Оказалось, первый удар был еще не самым страшным. Каждый последующий усиливал боль. Палач старался попадать в одно и то же место. Казалось, что с каждым ударом у Дурака прибавляется сил. Я уже не чувствовал ударов, я весь превратился в боль. Дергайте здоровый зуб! Выдерните все мои зубы, только прекратите это истязание! Казалось, что этот ужас длился вечно, что в моей жизни не было больше ничего, кроме этого надругательства. Я хотел бы потерять сознание, впасть в забытье, чтобы избавиться от этой боли, но не мог. Для этой боли не существовало границ беспамятства. Она уже никогда не прекратится! Лучше бы я сошел с ума!
– Двенадцать! Тринадцать! Четырнадцать! – кричал я, безотчетно подчиняясь команде мозга, который не забывал, что я обязан считать удары.
Мне казалось, что тело уже превратилось в клочья мяса. Видимо, в этой дубинке таилась какая-то магическая сила, направлявшая удары в одно и то же место. Я старался лежать совсем неподвижно, но при каждом ударе дергался. Веревки все сильнее впивались в мои ноги, а безжалостные руки грубо прижимали плечи и голову к столу.
– Девятнадцать!
И тут вдруг боль ослабла. Я достиг предела, казалось, я стал невосприимчив к боли. Я перестал кричать. Это был знаменательный момент в моей жизни. Им не удалось сломить меня! Я оказался сильнее! Бей, мерзавец! Если даже я умру после этой экзекуции, то все равно победителем останусь я. Но теперь я буду жить. Я выдержал девятнадцать ударов – остальные меня не пугают.
Мне не хотелось, чтобы Дурак подумал, будто я потерял сознание, и я отчетливо продолжал считать удары: – Двадцать! Двадцать один! Двадцать два!
Экзекуция закончилась. Дурак откашлялся и сплюнул. Мне развязали ноги, освободили руки. «Смотрите на меня все, – подумал я. – Сейчас я сам дойду до бокса! Гордо прошагаю у всех на виду».
Я поднялся, и жгучая боль снова пронзила меня с головы до ног. Я упал на колени и выругался от бессилия. Товарищи подхватили меня под руки и повели в бокс. Русского унесли в четвертый бокс.
– Погодите, – сказал я.
– Что случилось? – спросил Друг с тревогой.

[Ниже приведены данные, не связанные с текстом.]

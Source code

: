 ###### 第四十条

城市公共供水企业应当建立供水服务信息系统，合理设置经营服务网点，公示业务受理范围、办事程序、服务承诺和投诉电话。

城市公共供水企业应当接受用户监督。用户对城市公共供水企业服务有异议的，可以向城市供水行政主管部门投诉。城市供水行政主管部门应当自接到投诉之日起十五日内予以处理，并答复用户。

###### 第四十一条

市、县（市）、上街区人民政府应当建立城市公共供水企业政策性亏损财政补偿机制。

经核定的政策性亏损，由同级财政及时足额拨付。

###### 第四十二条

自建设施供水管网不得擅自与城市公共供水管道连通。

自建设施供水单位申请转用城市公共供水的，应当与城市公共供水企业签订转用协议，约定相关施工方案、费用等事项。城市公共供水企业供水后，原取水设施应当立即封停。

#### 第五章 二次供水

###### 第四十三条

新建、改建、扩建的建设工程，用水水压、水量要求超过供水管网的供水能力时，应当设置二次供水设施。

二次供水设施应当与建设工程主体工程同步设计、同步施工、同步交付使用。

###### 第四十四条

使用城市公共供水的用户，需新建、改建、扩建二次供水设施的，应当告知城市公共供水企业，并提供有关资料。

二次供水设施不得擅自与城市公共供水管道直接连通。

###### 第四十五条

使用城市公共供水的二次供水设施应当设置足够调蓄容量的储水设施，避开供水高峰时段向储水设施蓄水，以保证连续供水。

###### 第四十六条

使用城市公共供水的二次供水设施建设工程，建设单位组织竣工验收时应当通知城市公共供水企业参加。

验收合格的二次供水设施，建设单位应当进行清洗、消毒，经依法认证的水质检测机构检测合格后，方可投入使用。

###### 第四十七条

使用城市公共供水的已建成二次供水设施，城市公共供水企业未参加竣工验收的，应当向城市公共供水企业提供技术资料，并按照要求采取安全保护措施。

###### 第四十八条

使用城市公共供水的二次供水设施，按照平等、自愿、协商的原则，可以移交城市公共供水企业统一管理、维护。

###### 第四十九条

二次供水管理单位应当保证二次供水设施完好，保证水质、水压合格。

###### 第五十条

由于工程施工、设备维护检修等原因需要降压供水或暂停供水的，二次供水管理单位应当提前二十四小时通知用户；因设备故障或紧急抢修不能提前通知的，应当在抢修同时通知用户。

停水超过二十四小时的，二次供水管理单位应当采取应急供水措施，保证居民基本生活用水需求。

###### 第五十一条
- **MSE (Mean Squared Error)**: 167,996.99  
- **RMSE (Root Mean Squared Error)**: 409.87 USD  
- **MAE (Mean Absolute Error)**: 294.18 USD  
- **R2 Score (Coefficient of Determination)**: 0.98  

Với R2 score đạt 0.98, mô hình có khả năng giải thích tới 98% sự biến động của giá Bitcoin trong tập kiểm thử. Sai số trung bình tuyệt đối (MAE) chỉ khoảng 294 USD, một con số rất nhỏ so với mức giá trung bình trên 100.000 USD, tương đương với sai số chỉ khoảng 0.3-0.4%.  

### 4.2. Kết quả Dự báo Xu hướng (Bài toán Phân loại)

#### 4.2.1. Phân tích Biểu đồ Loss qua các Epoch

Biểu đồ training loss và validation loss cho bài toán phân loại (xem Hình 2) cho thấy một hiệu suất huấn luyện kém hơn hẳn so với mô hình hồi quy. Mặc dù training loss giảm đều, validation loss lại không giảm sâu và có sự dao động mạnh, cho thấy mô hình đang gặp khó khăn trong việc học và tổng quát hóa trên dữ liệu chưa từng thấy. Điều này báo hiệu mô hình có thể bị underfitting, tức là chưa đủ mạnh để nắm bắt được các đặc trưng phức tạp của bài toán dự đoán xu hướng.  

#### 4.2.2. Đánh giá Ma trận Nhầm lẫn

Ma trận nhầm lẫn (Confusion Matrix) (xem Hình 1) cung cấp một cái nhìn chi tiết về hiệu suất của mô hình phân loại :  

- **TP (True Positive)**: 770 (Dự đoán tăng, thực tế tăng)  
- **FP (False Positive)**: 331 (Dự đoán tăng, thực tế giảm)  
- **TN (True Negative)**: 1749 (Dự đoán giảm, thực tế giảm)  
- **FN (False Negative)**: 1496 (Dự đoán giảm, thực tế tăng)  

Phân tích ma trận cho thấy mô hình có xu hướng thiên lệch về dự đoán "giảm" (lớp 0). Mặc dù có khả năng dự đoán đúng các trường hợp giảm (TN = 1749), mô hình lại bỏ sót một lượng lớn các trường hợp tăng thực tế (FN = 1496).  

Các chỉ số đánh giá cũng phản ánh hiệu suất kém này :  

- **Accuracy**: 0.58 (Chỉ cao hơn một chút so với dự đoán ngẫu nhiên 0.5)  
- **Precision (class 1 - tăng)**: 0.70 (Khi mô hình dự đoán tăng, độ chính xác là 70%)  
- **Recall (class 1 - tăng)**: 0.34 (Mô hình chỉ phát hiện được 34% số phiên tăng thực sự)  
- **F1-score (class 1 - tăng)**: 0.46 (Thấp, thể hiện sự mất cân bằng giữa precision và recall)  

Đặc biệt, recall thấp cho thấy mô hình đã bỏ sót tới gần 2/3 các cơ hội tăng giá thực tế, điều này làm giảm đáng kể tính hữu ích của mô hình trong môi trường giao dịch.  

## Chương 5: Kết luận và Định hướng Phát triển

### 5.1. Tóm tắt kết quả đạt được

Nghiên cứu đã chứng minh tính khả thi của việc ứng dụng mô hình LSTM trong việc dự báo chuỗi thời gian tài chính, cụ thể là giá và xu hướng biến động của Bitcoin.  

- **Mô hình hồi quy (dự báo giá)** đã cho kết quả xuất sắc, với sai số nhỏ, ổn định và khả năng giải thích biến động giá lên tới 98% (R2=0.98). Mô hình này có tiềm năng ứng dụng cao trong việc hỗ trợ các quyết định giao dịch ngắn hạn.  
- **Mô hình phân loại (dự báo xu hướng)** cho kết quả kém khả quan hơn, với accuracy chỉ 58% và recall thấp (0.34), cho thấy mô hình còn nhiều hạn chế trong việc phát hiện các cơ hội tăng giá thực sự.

– Хочу знать, что с русским, – прошептал я. – Отведи меня в четвертый бокс.
– Но ты же не дойдешь, – сказал Друг.
– Я попробую, – настаивал я.
Он повел меня. Каждый шаг стоил мне ужасных мук, но я упорно двигался к четвертому боксу. Русский лежал на животе, окруженный товарищами. Один из них похлопал меня по плечу и сказал что-то ободряющее.
– Как дела, товарищ? – спросил я лежавшего.
Тот обернулся и ответил:
– Теперь уже не сошьешь тапочек.
Я посмотрел на его одеяло. От него остался маленький кусочек, который даже не прикрывал спины. Я засмеялся. Засмеялся Друг, засмеялись и русские.
Дурак зарычал, но не подошел к нам. У меня подламывались колени, когда я с помощью товарищей плелся в свой бокс. Там мне освободили целые нары и уложили на живот.
На следующий день вечером после раздачи хлеба к нам пришел русский. Его поддерживали два товарища.
– Возьми, – сказал он и протянул мне половину своей порции хлеба.
– Не надо, – прошептал я.
– Нет уж, бери, – настаивали русский и его товарищи.
Я взял хлеб.
Так в трудные моменты поступали люди в Дахау.
– Тебе и русскому повезло, – сказал мне Друг через два дня.- Особенно ему. Если бы вы находились не в тифозном блоке, то вас наказывали бы эсэсовцы. Русского они сразу обвинили бы в саботаже, а саботаж карается в Дахау смертной казнью.
– Саботаж? – удивился я. – Смертная казнь? За какой-то кусок старого одеяла?